(Pictures paired with source code)

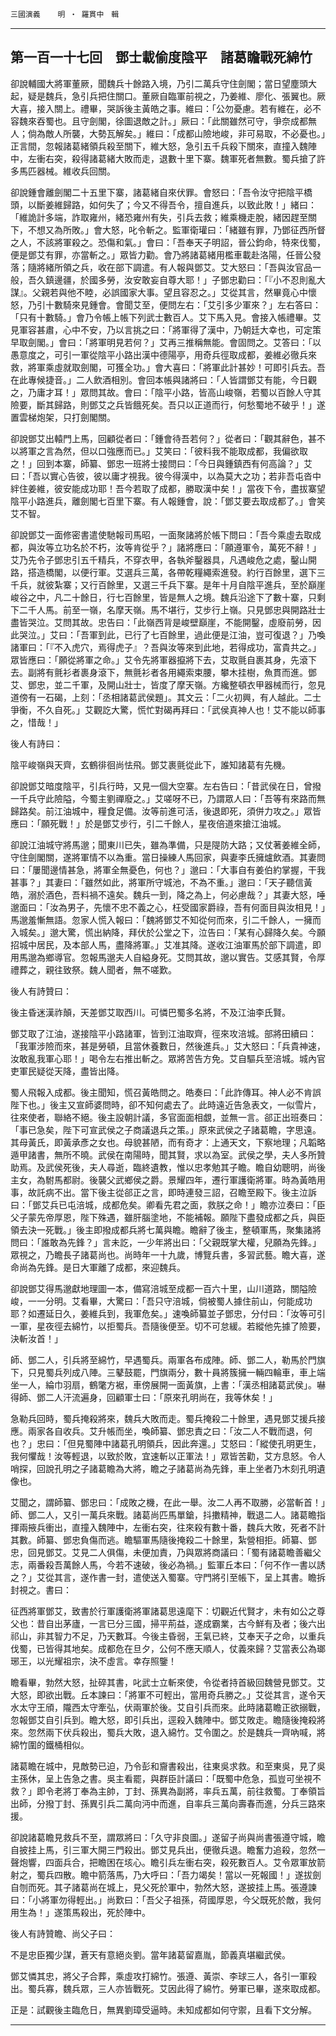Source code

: 

`三國演義`　　`明 ‧ 羅貫中　輯`

* * *

## 第一百一十七回　鄧士載偷度陰平　諸葛瞻戰死綿竹

卻說輔國大將軍董厥，聞魏兵十餘路入境，乃引二萬兵守住劍閣；當日望塵頭大起，疑是魏兵，急引兵把住關口。董厥自臨軍前視之，乃姜維、廖化、張翼也。厥大喜，接入關上。禮畢，哭訴後主黃皓之事。維曰：「公勿憂慮。若有維在，必不容魏來吞蜀也。且守劍閣，徐圖退敵之計。」厥曰：「此關雖然可守，爭奈成都無人；倘為敵人所襲，大勢瓦解矣。」維曰：「成都山險地峻，非可易取，不必憂也。」正言間，忽報諸葛緒領兵殺至關下，維大怒，急引五千兵殺下關來，直撞入魏陣中，左衝右突，殺得諸葛緒大敗而走，退數十里下寨。魏軍死者無數。蜀兵搶了許多馬匹器械。維收兵回關。

卻說鍾會離劍閣二十五里下寨，諸葛緒自來伏罪。會怒曰：「吾令汝守把陰平橋頭，以斷姜維歸路，如何失了；今又不得吾令，擅自進兵，以致此敗！」緒曰：「維詭計多端，詐取雍州，緒恐雍州有失，引兵去救；維乘機走脫，緒因趕至關下，不想又為所敗。」會大怒，叱令斬之。監軍衛瓘曰：「緒雖有罪，乃鄧征西所督之人，不該將軍殺之。恐傷和氣。」會曰：「吾奉天子明詔，晉公鈞命，特來伐蜀，便是鄧艾有罪，亦當斬之。」眾皆力勸。會乃將諸葛緒用檻車載赴洛陽，任晉公發落；隨將緒所領之兵，收在部下調遣。有人報與鄧艾。艾大怒曰：「吾與汝官品一般，吾久鎮邊疆，於國多勞，汝安敢妄自尊大耶！」子鄧忠勸曰：「『小不忍則亂大謀』。父親若與他不睦，必誤國家大事。望且容忍之。」艾從其言，然畢竟心中懷怒，乃引十數騎來見鍾會。會聞艾至，便問左右：「艾引多少軍來？」左右答曰：「只有十數騎。」會乃令帳上帳下列武士數百人。艾下馬入見。會接入帳禮畢。艾見軍容甚肅，心中不安，乃以言挑之曰：「將軍得了漢中，乃朝廷大幸也，可定策早取劍閣。」會曰：「將軍明見若何？」艾再三推稱無能。會固問之。艾答曰：「以愚意度之，可引一軍從陰平小路出漢中德陽亭，用奇兵徑取成都，姜維必徹兵來救，將軍乘虛就取劍閣，可獲全功。」會大喜曰：「將軍此計甚妙！可即引兵去。吾在此專候捷音。」二人飲酒相別。會回本帳與諸將曰：「人皆謂鄧艾有能，今日觀之，乃庸才耳！」眾問其故。會曰：「陰平小路，皆高山峻嶺，若蜀以百餘人守其險要，斷其歸路，則鄧艾之兵皆餓死矣。吾只以正道而行，何愁蜀地不破乎！」遂置雲梯炮架，只打劍閣關。

卻說鄧艾出轅門上馬，回顧從者曰：「鍾會待吾若何？」從者曰：「觀其辭色，甚不以將軍之言為然，但以口強應而已。」艾笑曰：「彼料我不能取成都，我偏欲取之！」回到本寨，師纂、鄧忠一班將士接問曰：「今日與鍾鎮西有何高論？」艾曰：「吾以實心告彼，彼以庸才視我。彼今得漢中，以為莫大之功；若非吾屯沓中絆住姜維，彼安能成功耶！吾今若取了成都，勝取漢中矣！」當夜下令，盡拔寨望陰平小路進兵，離劍閣七百里下寨。有人報鍾會，說：「鄧艾要去取成都了。」會笑艾不智。

卻說鄧艾一面修密書遣使馳報司馬昭，一面聚諸將於帳下問曰：「吾今乘虛去取成都，與汝等立功名於不朽，汝等肯從乎？」諸將應曰：「願遵軍令，萬死不辭！」艾乃先令子鄧忠引五千精兵，不穿衣甲，各執斧鑿器具，凡遇峻危之處，鑿山開路，搭造橋閣，以便行軍。艾選兵三萬，各帶乾糧繩索進發。約行百餘里，選下三千兵，就彼紮寨；又行百餘里，又選三千兵下寨。是年十月自陰平進兵，至於巔崖峻谷之中，凡二十餘日，行七百餘里，皆是無人之境。魏兵沿途下了數十寨，只剩下二千人馬。前至一嶺，名摩天嶺。馬不堪行，艾步行上嶺。只見鄧忠與開路壯士盡皆哭泣。艾問其故。忠告曰：「此嶺西背是峻壁巔崖，不能開鑿，虛廢前勞，因此哭泣。」艾曰：「吾軍到此，已行了七百餘里，過此便是江油，豈可復退？」乃喚諸軍曰：「『不入虎穴，焉得虎子』？吾與汝等來到此地，若得成功，富貴共之。」眾皆應曰：「願從將軍之命。」艾令先將軍器攛將下去，艾取氈自裹其身，先滾下去。副將有氈衫者裹身滾下，無氈衫者各用繩索束腰，攀木挂樹，魚貫而進。鄧艾、鄧忠，並二千軍，及開山壯士，皆度了摩天嶺。方纔整頓衣甲器械而行，忽見道傍有一石碣，上刻：「丞相諸葛武侯題」。其文云：「二火初興，有人越此。二士爭衡，不久自死。」艾觀訖大驚，慌忙對碣再拜曰：「武侯真神人也！艾不能以師事之，惜哉！」

後人有詩曰：

陰平峻嶺與天齊，玄鶴徘徊尚怯飛。鄧艾裹氈從此下，誰知諸葛有先機。

卻說鄧艾暗度陰平，引兵行時，又見一個大空寨。左右告曰：「昔武侯在日，曾撥一千兵守此險隘，今蜀主劉禪廢之。」艾嗟呀不已，乃謂眾人曰：「吾等有來路而無歸路矣。前江油城中，糧食足備。汝等前進可活，後退即死，須併力攻之。」眾皆應曰：「願死戰！」於是鄧艾步行，引二千餘人，星夜倍道來搶江油城。

卻說江油城守將馬邈；聞東川已失，雖為準備，只是隄防大路；又仗著姜維全師，守住劍閣關，遂將軍情不以為重。當日操練人馬回家，與妻李氏擁爐飲酒。其妻問曰：「屢聞邊情甚急，將軍全無憂色，何也？」邈曰：「大事自有姜伯約掌握，干我甚事？」其妻曰：「雖然如此，將軍所守城池，不為不重。」邈曰：「天子聽信黃皓，溺於酒色，吾料禍不遠矣。魏兵一到，降之為上，何必慮哉？」其妻大怒，唾邈面曰：「汝為男子，先懷不忠不義之心，枉受國家爵祿，吾有何面目與汝相見！」馬邈羞慚無語。忽家人慌入報曰：「魏將鄧艾不知從何而來，引二千餘人，一擁而入城矣。」邈大驚，慌出納降，拜伏於公堂之下，泣告曰：「某有心歸降久矣。今願招城中居民，及本部人馬，盡降將軍。」艾准其降。遂收江油軍馬於部下調遣，即用馬邈為鄉導官。忽報馬邈夫人自縊身死。艾問其故，邈以實告。艾感其賢，令厚禮葬之，親往致祭。魏人聞者，無不嗟歎。

後人有詩贊曰：

後主昏迷漢祚顛，天差鄧艾取西川。可憐巴蜀多名將，不及江油李氏賢。

鄧艾取了江油，遂接陰平小路諸軍，皆到江油取齊，徑來攻涪城。部將田續曰：「我軍涉險而來，甚是勞頓，且當休養數日，然後進兵。」艾大怒曰：「兵貴神速，汝敢亂我軍心耶！」喝令左右推出斬之。眾將苦告方免。艾自驅兵至涪城。城內官吏軍民疑從天降，盡皆出降。

蜀人飛報入成都。後主聞知，慌召黃皓問之。皓奏曰：「此詐傳耳。神人必不肯誤陛下也。」後主又宣師婆問時，卻不知何處去了。此時遠近告急表文，一似雪片，往來使者，聯絡不絕。後主設朝計議，多官面面相覷，並無一言。郤正出班奏曰：「事已急矣，陛下可宣武侯之子商議退兵之策。」原來武侯之子諸葛瞻，字思遠。其母黃氏，即黃承彥之女也。母貌甚陋，而有奇才：上通天文，下察地理；凡韜略遁甲諸書，無所不曉。武侯在南陽時，聞其賢，求以為室。武侯之學，夫人多所贊助焉。及武侯死後，夫人尋逝，臨終遺教，惟以忠孝勉其子瞻。瞻自幼聰明，尚後主女，為駙馬都尉。後襲父武鄉侯之爵。景耀四年，遷行軍護衛將軍。時為黃皓用事，故託病不出。當下後主從郤正之言，即時連發三詔，召瞻至殿下。後主泣訴曰：「鄧艾兵已屯涪城，成都危矣。卿看先君之面，救朕之命！」瞻亦泣奏曰：「臣父子蒙先帝厚恩，陛下殊遇，雖肝腦塗地，不能補報。願陛下盡發成都之兵，與臣領去決一死戰。」後主即撥成都兵將七萬與瞻。瞻辭了後主，整頓軍馬，聚集諸將問曰：「誰敢為先鋒？」言未訖，一少年將出曰：「父親既掌大權，兒願為先鋒。」眾視之，乃瞻長子諸葛尚也。尚時年一十九歲，博覽兵書，多習武藝。瞻大喜，遂命尚為先鋒。是日大軍離了成都，來迎魏兵。

卻說鄧艾得馬邈獻地理圖一本，備寫涪城至成都一百六十里，山川道路，關隘險峻，一一分明。艾看畢，大驚曰：「吾只守涪城，倘被蜀人據住前山，何能成功耶？如遷延日久，姜維兵到，我軍危矣。」速喚師纂並子鄧忠，分付曰：「汝等可引一軍，星夜徑去綿竹，以拒蜀兵。吾隨後便至。切不可怠緩。若縱他先據了險要，決斬汝首！」

師、鄧二人，引兵將至綿竹，早遇蜀兵。兩軍各布成陣。師、鄧二人，勒馬於門旗下，只見蜀兵列成八陣。三鼕鼓罷，門旗兩分，數十員將簇擁一輛四輪車，車上端坐一人，綸巾羽扇，鶴氅方裾，車傍展開一面黃旗，上書：「漢丞相諸葛武侯」。嚇得師、鄧二人汗流遍身，回顧軍士曰：「原來孔明尚在，我等休矣！」

急勒兵回時，蜀兵掩殺將來，魏兵大敗而走。蜀兵掩殺二十餘里，遇見鄧艾援兵接應。兩家各自收兵。艾升帳而坐，喚師纂、鄧忠責之曰：「汝二人不戰而退，何也？」忠曰：「但見蜀陣中諸葛孔明領兵，因此奔還。」艾怒曰：「縱使孔明更生，我何懼哉！汝等輕退，以致於敗，宜速斬以正軍法！」眾皆苦勸，艾方息怒。令人哨探，回說孔明之子諸葛瞻為大將，瞻之子諸葛尚為先鋒，車上坐者乃木刻孔明遺像也。

艾聞之，謂師纂、鄧忠曰：「成敗之機，在此一舉。汝二人再不取勝，必當斬首！」師、鄧二人，又引一萬兵來戰。諸葛尚匹馬單鎗，抖擻精神，戰退二人。諸葛瞻指揮兩掖兵衝出，直撞入魏陣中，左衝右突，往來殺有數十番，魏兵大敗，死者不計其數。師纂、鄧忠負傷而逃。瞻驅軍馬隨後掩殺二十餘里，紮營相拒。師纂、鄧忠，回見鄧艾。艾見二人俱傷，未便加責，乃與眾將商議曰：「蜀有諸葛瞻善繼父志，兩番殺吾萬餘人馬，今若不速破，後必為禍。」監軍丘本曰：「何不作一書以誘之？」艾從其言，遂作書一封，遣使送入蜀寨。守門將引至帳下，呈上其書。瞻拆封視之。書曰：

征西將軍鄧艾，致書於行軍護衛將軍諸葛思遠麾下：切觀近代賢才，未有如公之尊父也：昔自出茅廬，一言已分三國，掃平荊益，遂成霸業，古今鮮有及者；後六出祁山，非其智力不足，乃天數耳。今後主昏弱，王氣已終，艾奉天子之命，以重兵伐蜀，已皆得其地矣。成都危在旦夕，公何不應天順人，仗義來歸？艾當表公為瑯琊王，以光耀祖宗，決不虛言。幸存照鑒！

瞻看畢，勃然大怒，扯碎其書，叱武士立斬來使，令從者持首級回魏營見鄧艾。艾大怒，即欲出戰。丘本諫曰：「將軍不可輕出，當用奇兵勝之。」艾從其言，遂令天水太守王頎，隴西太守牽弘，伏兩軍於後。艾自引兵而來。此時諸葛瞻正欲搦戰，忽報鄧艾自引兵到。瞻大怒，即引兵出，逕殺入魏陣中。鄧艾敗走。瞻隨後掩殺將來。忽然兩下伏兵殺出，蜀兵大敗，退入綿竹。艾令圍之。於是魏兵一齊吶喊，將綿竹圍的鐵桶相似。

諸葛瞻在城中，見敵勢已迫，乃令彭和齎書殺出，往東吳求救。和至東吳，見了吳主孫休，呈上告急之書。吳主看罷，與群臣計議曰：「既蜀中危急，孤豈可坐視不救？」即令老將丁奉為主帥，丁封、孫異為副將，率兵五萬，前往救蜀。丁奉領旨出師，分撥丁封、孫異引兵二萬向沔中而進，自率兵三萬向壽春而進，分兵三路來援。

卻說諸葛瞻見救兵不至，謂眾將曰：「久守非良圖。」遂留子尚與尚書張遵守城，瞻自披挂上馬，引三軍大開三門殺出。鄧艾見兵出，便徹兵退。瞻奮力追殺，忽然一聲炮響，四面兵合，把瞻困在垓心。瞻引兵左衝右突，殺死數百人。艾令眾軍放箭射之，蜀兵四散。瞻中箭落馬，乃大呼曰：「吾力竭矣！當以一死報國！」遂拔劍自刎而死。其子諸葛尚在城上，見父死於軍中，勃然大怒，遂披挂上馬。張遵諫曰：「小將軍勿得輕出。」尚歎曰：「吾父子祖孫，荷國厚恩，今父既死於敵，我何用生為！」遂策馬殺出，死於陣中。

後人有詩贊瞻、尚父子曰：

不是忠臣獨少謀，蒼天有意絕炎劉。當年諸葛留嘉胤，節義真堪繼武侯。

鄧艾憐其忠，將父子合葬，乘虛攻打綿竹。張遵、黃崇、李球三人，各引一軍殺出。蜀兵寡，魏兵眾，三人亦皆戰死。艾因此得了綿竹。勞軍已畢，遂來取成都。

正是：試觀後主臨危日，無異劉璋受逼時。未知成都如何守禦，且看下文分解。

* * *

__WORK REQUIRED__.
From the records above, transcribe exactly the run of lines that opens with the line holding "卻說鄧艾暗度陰平，引兵行時，" and closes with the line holding "鄧艾取了江油，遂接陰平小路諸", both included.

__WRITTEN RESPONSE__.
卻說鄧艾暗度陰平，引兵行時，又見一個大空寨。左右告曰：「昔武侯在日，曾撥一千兵守此險隘，今蜀主劉禪廢之。」艾嗟呀不已，乃謂眾人曰：「吾等有來路而無歸路矣。前江油城中，糧食足備。汝等前進可活，後退即死，須併力攻之。」眾皆應曰：「願死戰！」於是鄧艾步行，引二千餘人，星夜倍道來搶江油城。

卻說江油城守將馬邈；聞東川已失，雖為準備，只是隄防大路；又仗著姜維全師，守住劍閣關，遂將軍情不以為重。當日操練人馬回家，與妻李氏擁爐飲酒。其妻問曰：「屢聞邊情甚急，將軍全無憂色，何也？」邈曰：「大事自有姜伯約掌握，干我甚事？」其妻曰：「雖然如此，將軍所守城池，不為不重。」邈曰：「天子聽信黃皓，溺於酒色，吾料禍不遠矣。魏兵一到，降之為上，何必慮哉？」其妻大怒，唾邈面曰：「汝為男子，先懷不忠不義之心，枉受國家爵祿，吾有何面目與汝相見！」馬邈羞慚無語。忽家人慌入報曰：「魏將鄧艾不知從何而來，引二千餘人，一擁而入城矣。」邈大驚，慌出納降，拜伏於公堂之下，泣告曰：「某有心歸降久矣。今願招城中居民，及本部人馬，盡降將軍。」艾准其降。遂收江油軍馬於部下調遣，即用馬邈為鄉導官。忽報馬邈夫人自縊身死。艾問其故，邈以實告。艾感其賢，令厚禮葬之，親往致祭。魏人聞者，無不嗟歎。

後人有詩贊曰：

後主昏迷漢祚顛，天差鄧艾取西川。可憐巴蜀多名將，不及江油李氏賢。

鄧艾取了江油，遂接陰平小路諸軍，皆到江油取齊，徑來攻涪城。部將田續曰：「我軍涉險而來，甚是勞頓，且當休養數日，然後進兵。」艾大怒曰：「兵貴神速，汝敢亂我軍心耶！」喝令左右推出斬之。眾將苦告方免。艾自驅兵至涪城。城內官吏軍民疑從天降，盡皆出降。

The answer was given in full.